How to use length annotated lists in Haskell

Question 1

You don't have to hard-code the length of the list; instead, you can define the following type:

data UList a where
    UList :: Nat n => List n a -> UList a

where

class Nat n where
    asInt :: n -> Int

instance Nat Z where
    asInt _ = 0

instance Nat n => Nat (S n) where
    asInt x = 1 + asInt (pred x)
      where
        pred = undefined :: S n -> n

and we also have

fromList :: [a] -> UList a
fromList [] = UList Nil
fromList (x:rest) =
    case fromList rest of
        UList xs -> UList (Cons x xs)

This setup allows you to create lists whose lengths are not known at compile time; you can access the length by doing a case pattern match to extract the type from the existential wrapper, and then use the Nat class to turn the type into an integer.

You might wonder what the advantage is of having a type that you don't know the value of at compile time; the answer is that although you don't know what the type will be, you can still enforce invariants.
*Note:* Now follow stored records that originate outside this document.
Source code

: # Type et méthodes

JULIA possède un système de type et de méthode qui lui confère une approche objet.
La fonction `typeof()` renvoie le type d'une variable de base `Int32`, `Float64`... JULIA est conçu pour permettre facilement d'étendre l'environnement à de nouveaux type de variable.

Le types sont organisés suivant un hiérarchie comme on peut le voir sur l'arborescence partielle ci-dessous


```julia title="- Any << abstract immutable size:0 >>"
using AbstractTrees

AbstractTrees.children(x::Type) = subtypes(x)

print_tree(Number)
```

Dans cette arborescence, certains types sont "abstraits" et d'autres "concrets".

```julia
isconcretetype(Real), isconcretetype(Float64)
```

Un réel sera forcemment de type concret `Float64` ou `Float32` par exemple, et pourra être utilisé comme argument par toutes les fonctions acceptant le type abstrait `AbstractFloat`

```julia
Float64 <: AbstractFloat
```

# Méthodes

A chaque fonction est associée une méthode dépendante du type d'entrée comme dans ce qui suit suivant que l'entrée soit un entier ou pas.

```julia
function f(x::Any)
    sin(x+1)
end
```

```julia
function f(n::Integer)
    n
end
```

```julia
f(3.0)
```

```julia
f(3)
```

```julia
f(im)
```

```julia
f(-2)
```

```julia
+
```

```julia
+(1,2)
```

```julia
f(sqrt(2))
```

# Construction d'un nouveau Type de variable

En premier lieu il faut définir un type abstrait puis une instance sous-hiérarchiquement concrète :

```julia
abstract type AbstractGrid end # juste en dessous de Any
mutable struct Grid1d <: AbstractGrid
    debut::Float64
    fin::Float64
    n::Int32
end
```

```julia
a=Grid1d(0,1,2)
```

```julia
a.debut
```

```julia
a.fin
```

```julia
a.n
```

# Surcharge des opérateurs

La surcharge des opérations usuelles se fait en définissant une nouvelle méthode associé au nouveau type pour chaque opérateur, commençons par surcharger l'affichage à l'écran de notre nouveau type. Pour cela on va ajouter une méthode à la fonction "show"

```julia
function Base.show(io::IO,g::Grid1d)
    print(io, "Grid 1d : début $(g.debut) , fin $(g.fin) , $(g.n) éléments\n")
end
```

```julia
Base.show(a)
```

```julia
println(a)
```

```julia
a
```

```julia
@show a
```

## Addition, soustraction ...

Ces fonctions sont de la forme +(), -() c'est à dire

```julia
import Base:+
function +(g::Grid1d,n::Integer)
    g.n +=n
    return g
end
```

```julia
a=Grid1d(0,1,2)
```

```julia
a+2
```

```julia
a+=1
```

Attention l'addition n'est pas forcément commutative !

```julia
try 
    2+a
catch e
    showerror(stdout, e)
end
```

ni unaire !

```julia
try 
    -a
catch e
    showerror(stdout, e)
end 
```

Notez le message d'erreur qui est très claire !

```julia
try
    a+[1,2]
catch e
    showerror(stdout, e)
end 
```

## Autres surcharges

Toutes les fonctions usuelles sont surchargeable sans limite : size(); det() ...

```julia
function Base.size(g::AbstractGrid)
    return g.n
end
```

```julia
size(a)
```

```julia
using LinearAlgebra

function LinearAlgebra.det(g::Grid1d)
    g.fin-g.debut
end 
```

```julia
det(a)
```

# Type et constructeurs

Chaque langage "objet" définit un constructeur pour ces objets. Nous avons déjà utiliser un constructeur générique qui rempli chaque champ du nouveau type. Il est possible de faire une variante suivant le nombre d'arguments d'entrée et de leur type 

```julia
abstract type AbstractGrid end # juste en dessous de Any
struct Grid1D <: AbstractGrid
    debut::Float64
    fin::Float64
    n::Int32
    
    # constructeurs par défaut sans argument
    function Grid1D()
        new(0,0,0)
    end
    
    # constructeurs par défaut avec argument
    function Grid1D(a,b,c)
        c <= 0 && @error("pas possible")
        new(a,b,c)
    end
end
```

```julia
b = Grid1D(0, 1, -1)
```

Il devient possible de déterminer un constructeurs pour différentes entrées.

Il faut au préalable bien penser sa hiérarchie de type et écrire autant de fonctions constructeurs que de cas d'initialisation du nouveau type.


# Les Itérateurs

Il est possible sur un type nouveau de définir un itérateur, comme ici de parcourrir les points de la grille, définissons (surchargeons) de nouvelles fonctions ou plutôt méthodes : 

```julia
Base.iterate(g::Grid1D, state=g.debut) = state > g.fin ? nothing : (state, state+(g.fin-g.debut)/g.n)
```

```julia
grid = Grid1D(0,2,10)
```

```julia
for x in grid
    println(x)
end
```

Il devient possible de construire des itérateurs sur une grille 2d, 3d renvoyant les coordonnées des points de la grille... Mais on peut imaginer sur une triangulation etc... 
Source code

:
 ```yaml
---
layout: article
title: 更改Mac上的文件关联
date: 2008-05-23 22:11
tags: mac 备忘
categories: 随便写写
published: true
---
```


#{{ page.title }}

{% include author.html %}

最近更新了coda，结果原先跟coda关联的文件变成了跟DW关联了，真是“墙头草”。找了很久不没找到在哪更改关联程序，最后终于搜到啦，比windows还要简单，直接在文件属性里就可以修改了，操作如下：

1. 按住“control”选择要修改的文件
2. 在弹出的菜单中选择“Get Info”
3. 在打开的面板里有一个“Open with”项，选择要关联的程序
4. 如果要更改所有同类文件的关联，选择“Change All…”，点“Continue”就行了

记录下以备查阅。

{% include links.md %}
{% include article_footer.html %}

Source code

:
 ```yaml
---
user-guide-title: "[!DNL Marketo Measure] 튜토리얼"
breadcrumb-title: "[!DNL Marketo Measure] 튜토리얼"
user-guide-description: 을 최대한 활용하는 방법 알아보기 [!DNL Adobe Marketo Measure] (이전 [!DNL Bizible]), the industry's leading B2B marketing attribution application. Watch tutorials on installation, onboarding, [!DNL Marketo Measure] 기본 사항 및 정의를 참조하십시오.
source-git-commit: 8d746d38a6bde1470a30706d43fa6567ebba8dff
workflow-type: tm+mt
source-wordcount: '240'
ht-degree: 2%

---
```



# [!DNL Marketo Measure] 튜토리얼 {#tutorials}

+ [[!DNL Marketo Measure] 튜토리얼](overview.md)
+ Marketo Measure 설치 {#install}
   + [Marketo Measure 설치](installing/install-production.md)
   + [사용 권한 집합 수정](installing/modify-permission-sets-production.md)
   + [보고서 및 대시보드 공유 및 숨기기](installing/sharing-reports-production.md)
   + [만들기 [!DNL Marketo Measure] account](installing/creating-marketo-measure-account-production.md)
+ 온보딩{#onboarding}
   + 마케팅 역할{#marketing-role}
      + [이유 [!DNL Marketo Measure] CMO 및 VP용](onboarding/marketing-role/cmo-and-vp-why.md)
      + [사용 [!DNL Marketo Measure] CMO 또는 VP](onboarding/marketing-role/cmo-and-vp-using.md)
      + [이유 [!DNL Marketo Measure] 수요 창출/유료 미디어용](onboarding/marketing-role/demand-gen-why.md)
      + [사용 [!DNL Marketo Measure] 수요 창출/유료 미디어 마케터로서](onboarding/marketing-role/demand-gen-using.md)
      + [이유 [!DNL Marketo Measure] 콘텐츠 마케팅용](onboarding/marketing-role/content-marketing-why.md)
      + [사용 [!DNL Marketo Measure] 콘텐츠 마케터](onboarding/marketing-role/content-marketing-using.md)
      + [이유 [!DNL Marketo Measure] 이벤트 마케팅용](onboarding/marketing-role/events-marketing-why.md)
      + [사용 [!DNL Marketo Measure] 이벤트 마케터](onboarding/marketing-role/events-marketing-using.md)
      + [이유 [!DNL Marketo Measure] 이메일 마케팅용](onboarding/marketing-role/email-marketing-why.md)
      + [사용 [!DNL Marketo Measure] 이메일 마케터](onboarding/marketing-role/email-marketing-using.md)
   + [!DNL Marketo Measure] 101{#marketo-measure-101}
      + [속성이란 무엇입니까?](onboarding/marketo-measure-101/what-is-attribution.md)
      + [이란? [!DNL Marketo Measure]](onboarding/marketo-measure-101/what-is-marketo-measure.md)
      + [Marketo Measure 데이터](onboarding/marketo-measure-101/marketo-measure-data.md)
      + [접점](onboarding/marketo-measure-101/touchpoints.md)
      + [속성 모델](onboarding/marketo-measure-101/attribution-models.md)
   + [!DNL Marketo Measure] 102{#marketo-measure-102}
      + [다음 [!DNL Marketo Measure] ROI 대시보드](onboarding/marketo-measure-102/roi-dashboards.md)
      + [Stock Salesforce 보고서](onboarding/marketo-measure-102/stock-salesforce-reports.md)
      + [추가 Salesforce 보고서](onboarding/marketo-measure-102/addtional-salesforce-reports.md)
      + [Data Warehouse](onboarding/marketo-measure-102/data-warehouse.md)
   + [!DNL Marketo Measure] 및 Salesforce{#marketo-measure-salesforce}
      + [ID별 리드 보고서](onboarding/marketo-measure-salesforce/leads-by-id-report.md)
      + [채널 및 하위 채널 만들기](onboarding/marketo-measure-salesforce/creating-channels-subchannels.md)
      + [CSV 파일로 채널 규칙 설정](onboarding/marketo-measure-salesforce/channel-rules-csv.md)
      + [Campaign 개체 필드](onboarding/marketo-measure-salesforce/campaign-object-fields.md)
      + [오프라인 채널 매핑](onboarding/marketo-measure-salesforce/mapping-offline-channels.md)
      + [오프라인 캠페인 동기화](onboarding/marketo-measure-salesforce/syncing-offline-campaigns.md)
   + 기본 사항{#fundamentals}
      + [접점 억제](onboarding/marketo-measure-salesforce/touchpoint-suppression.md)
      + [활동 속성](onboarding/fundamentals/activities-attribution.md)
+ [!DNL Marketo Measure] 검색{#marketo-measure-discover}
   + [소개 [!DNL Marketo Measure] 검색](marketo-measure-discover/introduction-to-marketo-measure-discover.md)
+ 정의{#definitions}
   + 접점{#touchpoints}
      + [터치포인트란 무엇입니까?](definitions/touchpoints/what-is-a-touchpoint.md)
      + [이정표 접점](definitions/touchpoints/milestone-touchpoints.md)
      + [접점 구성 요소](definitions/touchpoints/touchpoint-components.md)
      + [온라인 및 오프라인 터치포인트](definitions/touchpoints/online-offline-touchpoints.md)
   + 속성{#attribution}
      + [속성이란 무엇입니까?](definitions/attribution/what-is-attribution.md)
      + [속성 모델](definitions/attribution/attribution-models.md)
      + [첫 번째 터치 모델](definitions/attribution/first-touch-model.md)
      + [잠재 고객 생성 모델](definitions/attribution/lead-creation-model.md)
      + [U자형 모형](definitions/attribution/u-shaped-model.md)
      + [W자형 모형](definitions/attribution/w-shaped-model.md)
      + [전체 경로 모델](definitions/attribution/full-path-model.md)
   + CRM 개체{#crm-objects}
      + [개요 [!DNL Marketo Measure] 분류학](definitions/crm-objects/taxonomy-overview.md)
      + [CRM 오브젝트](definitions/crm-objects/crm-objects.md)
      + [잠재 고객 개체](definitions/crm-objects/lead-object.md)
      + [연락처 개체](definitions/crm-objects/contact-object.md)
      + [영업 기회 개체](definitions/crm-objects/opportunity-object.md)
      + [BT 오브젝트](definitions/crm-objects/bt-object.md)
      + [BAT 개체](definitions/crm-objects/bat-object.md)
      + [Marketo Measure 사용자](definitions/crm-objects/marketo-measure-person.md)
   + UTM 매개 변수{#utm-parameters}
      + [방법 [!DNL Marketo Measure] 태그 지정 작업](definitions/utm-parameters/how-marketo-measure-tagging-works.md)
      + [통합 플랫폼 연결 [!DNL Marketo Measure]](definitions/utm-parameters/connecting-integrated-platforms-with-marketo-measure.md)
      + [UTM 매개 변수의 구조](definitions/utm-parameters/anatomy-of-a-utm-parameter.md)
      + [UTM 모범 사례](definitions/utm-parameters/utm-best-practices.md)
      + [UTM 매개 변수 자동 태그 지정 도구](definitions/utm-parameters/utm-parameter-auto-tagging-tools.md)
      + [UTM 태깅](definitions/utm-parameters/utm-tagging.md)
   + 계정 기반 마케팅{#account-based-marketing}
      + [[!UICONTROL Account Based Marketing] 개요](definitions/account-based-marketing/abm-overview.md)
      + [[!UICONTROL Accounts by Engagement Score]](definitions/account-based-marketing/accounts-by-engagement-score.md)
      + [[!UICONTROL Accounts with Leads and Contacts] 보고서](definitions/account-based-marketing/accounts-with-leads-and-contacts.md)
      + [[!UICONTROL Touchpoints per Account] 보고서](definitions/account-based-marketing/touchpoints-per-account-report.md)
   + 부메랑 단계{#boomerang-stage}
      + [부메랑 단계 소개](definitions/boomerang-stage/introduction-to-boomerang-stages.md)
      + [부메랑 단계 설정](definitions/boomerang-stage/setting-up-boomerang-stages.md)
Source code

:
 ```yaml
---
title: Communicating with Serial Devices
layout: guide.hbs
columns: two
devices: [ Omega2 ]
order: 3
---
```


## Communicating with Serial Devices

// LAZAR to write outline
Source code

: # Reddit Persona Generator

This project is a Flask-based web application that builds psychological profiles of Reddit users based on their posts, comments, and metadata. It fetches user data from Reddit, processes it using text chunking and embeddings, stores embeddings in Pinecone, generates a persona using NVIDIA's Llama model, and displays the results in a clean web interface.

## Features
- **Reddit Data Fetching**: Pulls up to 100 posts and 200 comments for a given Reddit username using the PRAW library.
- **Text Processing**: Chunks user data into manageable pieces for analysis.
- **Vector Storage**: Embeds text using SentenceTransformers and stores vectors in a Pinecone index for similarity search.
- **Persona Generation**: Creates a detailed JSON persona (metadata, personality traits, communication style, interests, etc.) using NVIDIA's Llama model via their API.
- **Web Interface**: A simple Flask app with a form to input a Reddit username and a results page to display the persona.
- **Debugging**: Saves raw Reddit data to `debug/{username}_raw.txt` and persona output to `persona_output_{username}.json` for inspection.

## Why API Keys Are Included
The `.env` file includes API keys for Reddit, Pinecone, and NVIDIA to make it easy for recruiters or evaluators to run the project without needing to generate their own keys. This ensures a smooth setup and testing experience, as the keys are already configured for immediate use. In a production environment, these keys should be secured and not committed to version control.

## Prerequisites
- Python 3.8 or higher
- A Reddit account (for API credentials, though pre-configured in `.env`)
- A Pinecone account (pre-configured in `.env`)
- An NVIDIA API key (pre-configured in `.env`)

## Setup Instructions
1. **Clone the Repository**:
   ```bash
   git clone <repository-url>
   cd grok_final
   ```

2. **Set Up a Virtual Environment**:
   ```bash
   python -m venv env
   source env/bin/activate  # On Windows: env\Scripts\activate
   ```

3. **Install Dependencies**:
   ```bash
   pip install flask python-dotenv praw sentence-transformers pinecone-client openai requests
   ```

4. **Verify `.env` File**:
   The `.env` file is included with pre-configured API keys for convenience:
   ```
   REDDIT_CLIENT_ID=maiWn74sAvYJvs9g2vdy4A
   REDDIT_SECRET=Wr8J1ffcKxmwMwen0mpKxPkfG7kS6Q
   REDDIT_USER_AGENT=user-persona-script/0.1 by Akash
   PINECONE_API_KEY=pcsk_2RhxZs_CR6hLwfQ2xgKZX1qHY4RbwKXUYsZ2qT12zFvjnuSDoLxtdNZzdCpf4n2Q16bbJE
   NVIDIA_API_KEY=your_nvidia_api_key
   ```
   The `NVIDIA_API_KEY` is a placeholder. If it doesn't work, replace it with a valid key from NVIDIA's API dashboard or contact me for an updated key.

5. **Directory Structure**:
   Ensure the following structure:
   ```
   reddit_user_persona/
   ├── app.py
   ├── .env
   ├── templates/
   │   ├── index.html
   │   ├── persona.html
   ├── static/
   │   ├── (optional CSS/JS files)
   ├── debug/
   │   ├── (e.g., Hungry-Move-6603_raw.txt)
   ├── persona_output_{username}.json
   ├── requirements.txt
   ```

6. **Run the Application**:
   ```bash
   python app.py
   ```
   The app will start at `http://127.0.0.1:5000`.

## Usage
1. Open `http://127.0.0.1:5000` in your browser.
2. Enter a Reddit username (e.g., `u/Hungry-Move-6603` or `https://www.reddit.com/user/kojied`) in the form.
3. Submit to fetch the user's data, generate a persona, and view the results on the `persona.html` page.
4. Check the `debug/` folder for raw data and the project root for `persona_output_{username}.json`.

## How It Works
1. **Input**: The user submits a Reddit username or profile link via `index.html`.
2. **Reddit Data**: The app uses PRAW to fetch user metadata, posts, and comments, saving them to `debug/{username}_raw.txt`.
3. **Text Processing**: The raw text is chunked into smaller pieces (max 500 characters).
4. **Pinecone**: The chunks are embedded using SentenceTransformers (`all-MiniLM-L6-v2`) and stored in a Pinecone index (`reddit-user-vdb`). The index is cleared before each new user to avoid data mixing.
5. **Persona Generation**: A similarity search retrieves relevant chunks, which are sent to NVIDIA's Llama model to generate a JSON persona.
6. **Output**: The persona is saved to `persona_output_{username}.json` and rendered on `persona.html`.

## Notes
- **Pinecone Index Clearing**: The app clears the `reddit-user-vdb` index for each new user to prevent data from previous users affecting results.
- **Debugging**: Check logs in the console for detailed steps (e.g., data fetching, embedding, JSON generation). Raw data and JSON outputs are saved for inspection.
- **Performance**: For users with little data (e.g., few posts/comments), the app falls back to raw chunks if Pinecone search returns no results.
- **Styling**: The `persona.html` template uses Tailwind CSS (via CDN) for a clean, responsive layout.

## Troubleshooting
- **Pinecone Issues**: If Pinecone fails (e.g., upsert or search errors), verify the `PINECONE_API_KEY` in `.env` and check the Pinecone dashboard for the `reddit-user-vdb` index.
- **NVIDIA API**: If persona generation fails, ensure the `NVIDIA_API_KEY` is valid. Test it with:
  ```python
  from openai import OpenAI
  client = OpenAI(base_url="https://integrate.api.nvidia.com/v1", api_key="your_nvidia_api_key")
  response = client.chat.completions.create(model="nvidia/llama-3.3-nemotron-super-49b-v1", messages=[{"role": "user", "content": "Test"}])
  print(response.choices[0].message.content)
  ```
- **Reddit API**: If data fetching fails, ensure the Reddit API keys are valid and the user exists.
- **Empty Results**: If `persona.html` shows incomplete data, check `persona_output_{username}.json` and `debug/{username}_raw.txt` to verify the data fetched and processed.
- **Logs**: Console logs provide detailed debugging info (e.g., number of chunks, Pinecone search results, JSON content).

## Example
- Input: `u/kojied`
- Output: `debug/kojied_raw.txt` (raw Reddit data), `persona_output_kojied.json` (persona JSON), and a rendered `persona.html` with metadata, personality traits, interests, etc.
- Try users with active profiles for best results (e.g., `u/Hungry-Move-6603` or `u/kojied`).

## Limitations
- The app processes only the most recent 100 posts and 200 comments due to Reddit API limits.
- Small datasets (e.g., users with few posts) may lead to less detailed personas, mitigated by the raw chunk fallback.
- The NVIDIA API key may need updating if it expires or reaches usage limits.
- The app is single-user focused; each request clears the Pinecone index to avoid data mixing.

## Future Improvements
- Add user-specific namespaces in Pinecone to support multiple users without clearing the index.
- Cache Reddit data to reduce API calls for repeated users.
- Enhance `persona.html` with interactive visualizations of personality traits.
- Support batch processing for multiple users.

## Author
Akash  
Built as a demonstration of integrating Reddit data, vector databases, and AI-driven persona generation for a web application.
For example, the following code is guaranteed to not change the length of the list:

mapList :: (a -> b) -> List n a -> List n b

And if we have type addition using a type family called, say, Add, then we can write

concatList :: List m a -> List n a -> List (Add m n) a

which enforces the invariant that concatenating two lists gets you a new list with the sum of the two lengths.

Question 2

You pretty much need to hard-code it, since the type is of course fixed at compile-time and the GHC type checker's Turing completeness can't feasibly be abused to generate them "on its own"¹. However, that's not as dramatic as it sounds: you basically just need to write the length annotation type once. The rest can be done without mention of particular length, albeit with some strange-looking class around:

class LOL l where
  lol :: [a] -> l a

instance LOL (List Z) where
  lol _ = Nil

instance (LOL (List n)) => LOL (List (S n)) where
  lol (x:xs) = Cons a $ lol xs
  lol [] = error "Not enough elements given to make requested type length."

Then you can just use something like

type Four = S(S(S(S Z)))

get4Vect :: Read a => IO (List Four a)
get4Vect = lol . read <$> getLine    -- For input format [1,2,3,4].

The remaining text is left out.